EXERCISE OBJECTIVE:
Could you please reproduce all the records below exactly, leaving out the images?

TASK INPUT:
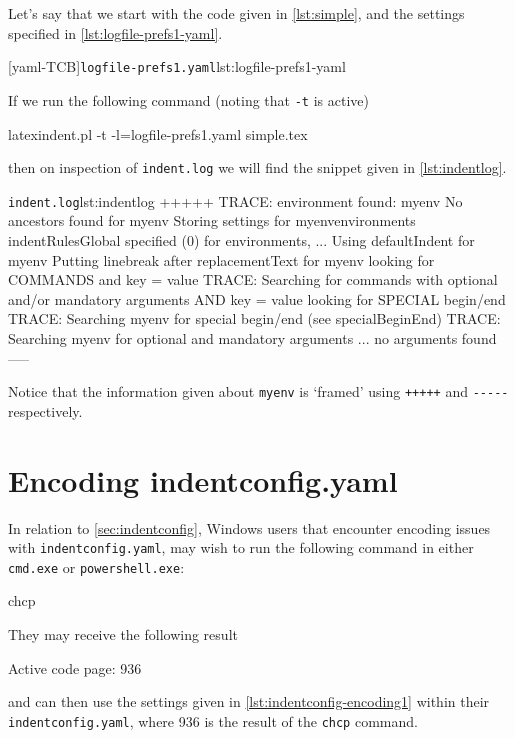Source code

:   \begin{example}
  Let's say that we start with the code given in \cref{lst:simple}, and the settings
  specified in \cref{lst:logfile-prefs1-yaml}.

  \begin{minipage}{.35\linewidth}
  \end{minipage}
  \hfill
  \begin{minipage}{.6\linewidth}
   [yaml-TCB]{\texttt{logfile-prefs1.yaml}}{lst:logfile-prefs1-yaml}
  \end{minipage}

  If we run the following command (noting that \texttt{-t} is active)

  \begin{commandshell}
latexindent.pl -t -l=logfile-prefs1.yaml simple.tex
\end{commandshell}

  then on inspection of \texttt{indent.log} we will find the snippet given in
  \cref{lst:indentlog}.
  \begin{cmhlistings}[style=tcblatex,morekeywords={TRACE}]{\texttt{indent.log}}{lst:indentlog}
       +++++
TRACE: environment found: myenv
       No ancestors found for myenv
       Storing settings for myenvenvironments
       indentRulesGlobal specified (0) for environments, ...
       Using defaultIndent for myenv
       Putting linebreak after replacementText for myenv
       looking for COMMANDS and key = {value}
TRACE: Searching for commands with optional and/or mandatory arguments AND key = {value}
       looking for SPECIAL begin/end
TRACE: Searching myenv for special begin/end (see specialBeginEnd)
TRACE: Searching myenv for optional and mandatory arguments
       ... no arguments found
       -----
     \end{cmhlistings}
  Notice that the information given about \texttt{myenv} is `framed' using \texttt{+++++}
  and \lstinline!-----! respectively.
  \end{example}

 \section{Encoding indentconfig.yaml}\label{app:encoding}
  In relation to \vref{sec:indentconfig}, Windows users that encounter encoding issues
  with \texttt{indentconfig.yaml}, may wish to run the following command in either
  \texttt{cmd.exe} or \texttt{powershell.exe}:
  \begin{dosprompt}
chcp
    \end{dosprompt}
  They may receive the following result
  \begin{dosprompt}
Active code page: 936
    \end{dosprompt}
  and can then use the settings given in \cref{lst:indentconfig-encoding1} within their
  \texttt{indentconfig.yaml}, where 936 is the result of the \texttt{chcp} command.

SOLVED PROBLEM:
Source code

:   \begin{example}
  Let's say that we start with the code given in \cref{lst:simple}, and the settings
  specified in \cref{lst:logfile-prefs1-yaml}.

  \begin{minipage}{.35\linewidth}
  \end{minipage}
  \hfill
  \begin{minipage}{.6\linewidth}
   [yaml-TCB]{\texttt{logfile-prefs1.yaml}}{lst:logfile-prefs1-yaml}
  \end{minipage}

  If we run the following command (noting that \texttt{-t} is active)

  \begin{commandshell}
latexindent.pl -t -l=logfile-prefs1.yaml simple.tex
\end{commandshell}

  then on inspection of \texttt{indent.log} we will find the snippet given in
  \cref{lst:indentlog}.
  \begin{cmhlistings}[style=tcblatex,morekeywords={TRACE}]{\texttt{indent.log}}{lst:indentlog}
       +++++
TRACE: environment found: myenv
       No ancestors found for myenv
       Storing settings for myenvenvironments
       indentRulesGlobal specified (0) for environments, ...
       Using defaultIndent for myenv
       Putting linebreak after replacementText for myenv
       looking for COMMANDS and key = {value}
TRACE: Searching for commands with optional and/or mandatory arguments AND key = {value}
       looking for SPECIAL begin/end
TRACE: Searching myenv for special begin/end (see specialBeginEnd)
TRACE: Searching myenv for optional and mandatory arguments
       ... no arguments found
       -----
     \end{cmhlistings}
  Notice that the information given about \texttt{myenv} is `framed' using \texttt{+++++}
  and \lstinline!-----! respectively.
  \end{example}

 \section{Encoding indentconfig.yaml}\label{app:encoding}
  In relation to \vref{sec:indentconfig}, Windows users that encounter encoding issues
  with \texttt{indentconfig.yaml}, may wish to run the following command in either
  \texttt{cmd.exe} or \texttt{powershell.exe}:
  \begin{dosprompt}
chcp
    \end{dosprompt}
  They may receive the following result
  \begin{dosprompt}
Active code page: 936
    \end{dosprompt}
  and can then use the settings given in \cref{lst:indentconfig-encoding1} within their
  \texttt{indentconfig.yaml}, where 936 is the result of the \texttt{chcp} command.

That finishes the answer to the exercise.